(Stored data)
- Opening Delimiter -

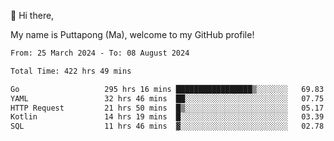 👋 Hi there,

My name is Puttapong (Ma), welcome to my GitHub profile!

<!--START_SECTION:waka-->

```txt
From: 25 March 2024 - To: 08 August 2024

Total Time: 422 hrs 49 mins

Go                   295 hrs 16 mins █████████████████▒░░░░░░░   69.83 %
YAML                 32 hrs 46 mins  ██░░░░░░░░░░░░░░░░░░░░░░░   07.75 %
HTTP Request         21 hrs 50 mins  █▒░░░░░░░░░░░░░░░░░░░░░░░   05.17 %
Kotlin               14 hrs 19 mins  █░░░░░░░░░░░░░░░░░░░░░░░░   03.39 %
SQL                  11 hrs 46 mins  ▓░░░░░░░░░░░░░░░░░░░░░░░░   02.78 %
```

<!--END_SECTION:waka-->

- Closing Delimiter -
- Opening Delimiter -

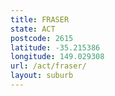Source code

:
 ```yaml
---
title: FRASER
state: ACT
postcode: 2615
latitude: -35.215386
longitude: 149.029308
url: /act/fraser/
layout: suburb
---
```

- Closing Delimiter -
- Opening Delimiter -

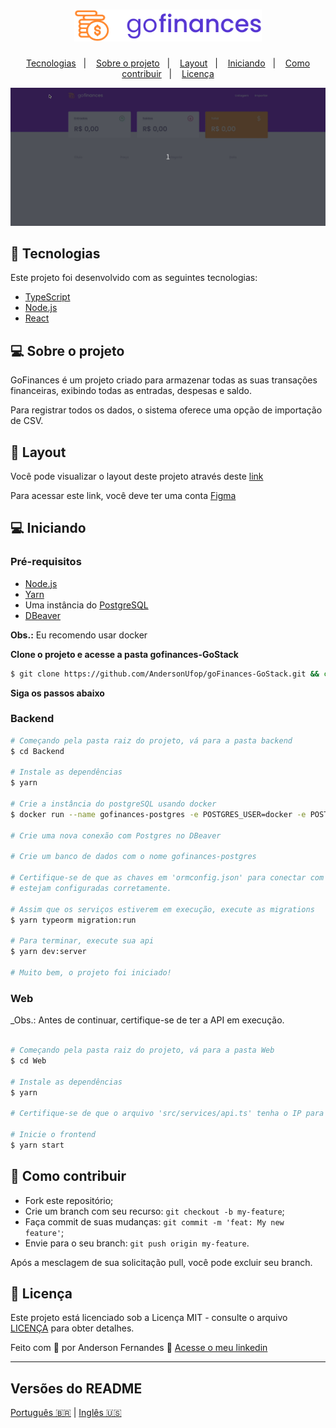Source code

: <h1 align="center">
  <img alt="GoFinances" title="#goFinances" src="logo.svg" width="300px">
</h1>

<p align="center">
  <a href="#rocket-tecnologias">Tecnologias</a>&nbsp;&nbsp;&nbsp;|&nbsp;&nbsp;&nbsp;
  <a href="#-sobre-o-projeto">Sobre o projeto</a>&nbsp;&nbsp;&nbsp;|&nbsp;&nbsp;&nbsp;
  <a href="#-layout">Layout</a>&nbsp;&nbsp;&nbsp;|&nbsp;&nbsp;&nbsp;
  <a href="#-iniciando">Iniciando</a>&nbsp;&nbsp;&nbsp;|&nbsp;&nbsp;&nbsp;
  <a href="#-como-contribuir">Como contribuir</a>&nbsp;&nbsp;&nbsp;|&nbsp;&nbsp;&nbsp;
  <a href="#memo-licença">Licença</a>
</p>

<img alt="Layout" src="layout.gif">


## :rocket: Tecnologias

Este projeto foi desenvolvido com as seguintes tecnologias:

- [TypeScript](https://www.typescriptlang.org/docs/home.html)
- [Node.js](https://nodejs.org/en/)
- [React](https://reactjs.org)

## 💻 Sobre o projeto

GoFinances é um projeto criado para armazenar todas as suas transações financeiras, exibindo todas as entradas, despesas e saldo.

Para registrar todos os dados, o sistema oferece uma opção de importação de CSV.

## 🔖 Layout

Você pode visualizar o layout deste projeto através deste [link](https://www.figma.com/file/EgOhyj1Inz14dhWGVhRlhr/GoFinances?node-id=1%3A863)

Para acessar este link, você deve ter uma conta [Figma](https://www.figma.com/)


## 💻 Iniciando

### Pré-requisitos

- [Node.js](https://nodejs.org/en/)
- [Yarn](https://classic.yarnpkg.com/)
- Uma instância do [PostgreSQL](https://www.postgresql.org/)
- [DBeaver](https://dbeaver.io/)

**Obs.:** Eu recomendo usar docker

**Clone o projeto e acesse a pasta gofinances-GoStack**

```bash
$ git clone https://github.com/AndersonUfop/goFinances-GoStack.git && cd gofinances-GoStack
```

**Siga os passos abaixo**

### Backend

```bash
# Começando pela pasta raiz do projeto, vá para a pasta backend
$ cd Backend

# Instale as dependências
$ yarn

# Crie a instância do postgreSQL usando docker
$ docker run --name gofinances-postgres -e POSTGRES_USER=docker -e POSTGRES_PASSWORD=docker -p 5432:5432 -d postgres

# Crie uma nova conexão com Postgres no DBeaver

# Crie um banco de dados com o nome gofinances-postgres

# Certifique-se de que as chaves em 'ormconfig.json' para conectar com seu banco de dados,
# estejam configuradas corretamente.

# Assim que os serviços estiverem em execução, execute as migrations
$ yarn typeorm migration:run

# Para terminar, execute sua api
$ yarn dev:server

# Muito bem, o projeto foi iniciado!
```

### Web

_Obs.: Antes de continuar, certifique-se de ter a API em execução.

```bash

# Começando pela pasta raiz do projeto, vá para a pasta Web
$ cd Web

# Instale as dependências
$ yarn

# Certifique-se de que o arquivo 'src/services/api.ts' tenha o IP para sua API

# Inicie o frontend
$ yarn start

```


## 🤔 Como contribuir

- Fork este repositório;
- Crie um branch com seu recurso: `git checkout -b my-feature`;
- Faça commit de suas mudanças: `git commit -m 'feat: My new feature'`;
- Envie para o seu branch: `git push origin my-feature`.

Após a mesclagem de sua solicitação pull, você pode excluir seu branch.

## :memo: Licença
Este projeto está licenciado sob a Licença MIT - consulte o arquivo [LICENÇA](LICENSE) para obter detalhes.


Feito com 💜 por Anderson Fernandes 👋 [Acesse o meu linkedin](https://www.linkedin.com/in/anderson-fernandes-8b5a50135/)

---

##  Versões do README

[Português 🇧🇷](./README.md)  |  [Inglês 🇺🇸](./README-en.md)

- Closing Delimiter -

- [TASK TO CARRY OUT]
Only a number is wanted. How many lines of the entries above carry "docker"?

- [TASK RESULT]
3